**HOW TO COMPLETE THIS TASK**
All that is needed is the listing, given back exactly.

'''

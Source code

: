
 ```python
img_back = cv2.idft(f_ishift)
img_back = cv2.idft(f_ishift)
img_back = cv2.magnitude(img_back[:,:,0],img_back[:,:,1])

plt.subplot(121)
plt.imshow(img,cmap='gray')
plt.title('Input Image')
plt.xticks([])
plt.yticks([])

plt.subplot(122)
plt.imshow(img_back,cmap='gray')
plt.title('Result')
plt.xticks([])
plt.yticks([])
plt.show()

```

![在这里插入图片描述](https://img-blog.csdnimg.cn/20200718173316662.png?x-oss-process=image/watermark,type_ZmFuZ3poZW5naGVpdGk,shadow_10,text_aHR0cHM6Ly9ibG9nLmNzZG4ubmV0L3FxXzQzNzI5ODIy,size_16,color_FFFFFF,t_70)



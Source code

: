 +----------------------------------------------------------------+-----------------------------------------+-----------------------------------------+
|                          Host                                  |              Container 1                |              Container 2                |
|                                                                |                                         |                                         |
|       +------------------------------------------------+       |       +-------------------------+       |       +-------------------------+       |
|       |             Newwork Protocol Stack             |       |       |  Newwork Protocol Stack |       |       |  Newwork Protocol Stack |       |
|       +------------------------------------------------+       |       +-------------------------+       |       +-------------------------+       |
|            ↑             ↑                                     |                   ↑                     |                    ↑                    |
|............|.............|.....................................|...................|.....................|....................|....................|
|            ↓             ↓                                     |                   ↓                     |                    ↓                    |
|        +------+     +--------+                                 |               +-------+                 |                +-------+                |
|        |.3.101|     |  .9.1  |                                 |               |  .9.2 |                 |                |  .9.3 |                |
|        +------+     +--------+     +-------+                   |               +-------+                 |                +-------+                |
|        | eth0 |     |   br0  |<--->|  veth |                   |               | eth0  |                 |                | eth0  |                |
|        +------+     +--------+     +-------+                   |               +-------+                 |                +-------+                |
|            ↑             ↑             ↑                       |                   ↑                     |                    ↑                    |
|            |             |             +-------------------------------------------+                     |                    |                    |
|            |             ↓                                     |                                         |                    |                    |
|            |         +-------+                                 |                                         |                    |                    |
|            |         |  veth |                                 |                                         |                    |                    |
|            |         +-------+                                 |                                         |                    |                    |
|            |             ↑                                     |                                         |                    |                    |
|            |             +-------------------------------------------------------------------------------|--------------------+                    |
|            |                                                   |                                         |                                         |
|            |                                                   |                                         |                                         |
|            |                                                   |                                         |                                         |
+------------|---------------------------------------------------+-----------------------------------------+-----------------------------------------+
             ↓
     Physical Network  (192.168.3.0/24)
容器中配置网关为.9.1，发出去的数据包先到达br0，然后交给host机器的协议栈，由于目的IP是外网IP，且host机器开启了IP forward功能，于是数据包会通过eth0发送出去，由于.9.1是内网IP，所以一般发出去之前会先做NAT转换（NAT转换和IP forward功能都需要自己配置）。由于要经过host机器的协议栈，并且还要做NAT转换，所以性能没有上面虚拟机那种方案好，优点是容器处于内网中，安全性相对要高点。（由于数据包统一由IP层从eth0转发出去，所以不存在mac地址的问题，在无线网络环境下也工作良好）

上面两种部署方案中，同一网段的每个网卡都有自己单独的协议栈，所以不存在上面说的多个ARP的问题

'''

**YOUR SOLUTION**
Source code

:
 ```python
img_back = cv2.idft(f_ishift)
img_back = cv2.idft(f_ishift)
img_back = cv2.magnitude(img_back[:,:,0],img_back[:,:,1])

plt.subplot(121)
plt.imshow(img,cmap='gray')
plt.title('Input Image')
plt.xticks([])
plt.yticks([])

plt.subplot(122)
plt.imshow(img_back,cmap='gray')
plt.title('Result')
plt.xticks([])
plt.yticks([])
plt.show()

```

![在这里插入图片描述](https://img-blog.csdnimg.cn/20200718173316662.png?x-oss-process=image/watermark,type_ZmFuZ3poZW5naGVpdGk,shadow_10,text_aHR0cHM6Ly9ibG9nLmNzZG4ubmV0L3FxXzQzNzI5ODIy,size_16,color_FFFFFF,t_70)



Source code

: +----------------------------------------------------------------+-----------------------------------------+-----------------------------------------+
|                          Host                                  |              Container 1                |              Container 2                |
|                                                                |                                         |                                         |
|       +------------------------------------------------+       |       +-------------------------+       |       +-------------------------+       |
|       |             Newwork Protocol Stack             |       |       |  Newwork Protocol Stack |       |       |  Newwork Protocol Stack |       |
|       +------------------------------------------------+       |       +-------------------------+       |       +-------------------------+       |
|            ↑             ↑                                     |                   ↑                     |                    ↑                    |
|............|.............|.....................................|...................|.....................|....................|....................|
|            ↓             ↓                                     |                   ↓                     |                    ↓                    |
|        +------+     +--------+                                 |               +-------+                 |                +-------+                |
|        |.3.101|     |  .9.1  |                                 |               |  .9.2 |                 |                |  .9.3 |                |
|        +------+     +--------+     +-------+                   |               +-------+                 |                +-------+                |
|        | eth0 |     |   br0  |<--->|  veth |                   |               | eth0  |                 |                | eth0  |                |
|        +------+     +--------+     +-------+                   |               +-------+                 |                +-------+                |
|            ↑             ↑             ↑                       |                   ↑                     |                    ↑                    |
|            |             |             +-------------------------------------------+                     |                    |                    |
|            |             ↓                                     |                                         |                    |                    |
|            |         +-------+                                 |                                         |                    |                    |
|            |         |  veth |                                 |                                         |                    |                    |
|            |         +-------+                                 |                                         |                    |                    |
|            |             ↑                                     |                                         |                    |                    |
|            |             +-------------------------------------------------------------------------------|--------------------+                    |
|            |                                                   |                                         |                                         |
|            |                                                   |                                         |                                         |
|            |                                                   |                                         |                                         |
+------------|---------------------------------------------------+-----------------------------------------+-----------------------------------------+
             ↓
     Physical Network  (192.168.3.0/24)
容器中配置网关为.9.1，发出去的数据包先到达br0，然后交给host机器的协议栈，由于目的IP是外网IP，且host机器开启了IP forward功能，于是数据包会通过eth0发送出去，由于.9.1是内网IP，所以一般发出去之前会先做NAT转换（NAT转换和IP forward功能都需要自己配置）。由于要经过host机器的协议栈，并且还要做NAT转换，所以性能没有上面虚拟机那种方案好，优点是容器处于内网中，安全性相对要高点。（由于数据包统一由IP层从eth0转发出去，所以不存在mac地址的问题，在无线网络环境下也工作良好）

上面两种部署方案中，同一网段的每个网卡都有自己单独的协议栈，所以不存在上面说的多个ARP的问题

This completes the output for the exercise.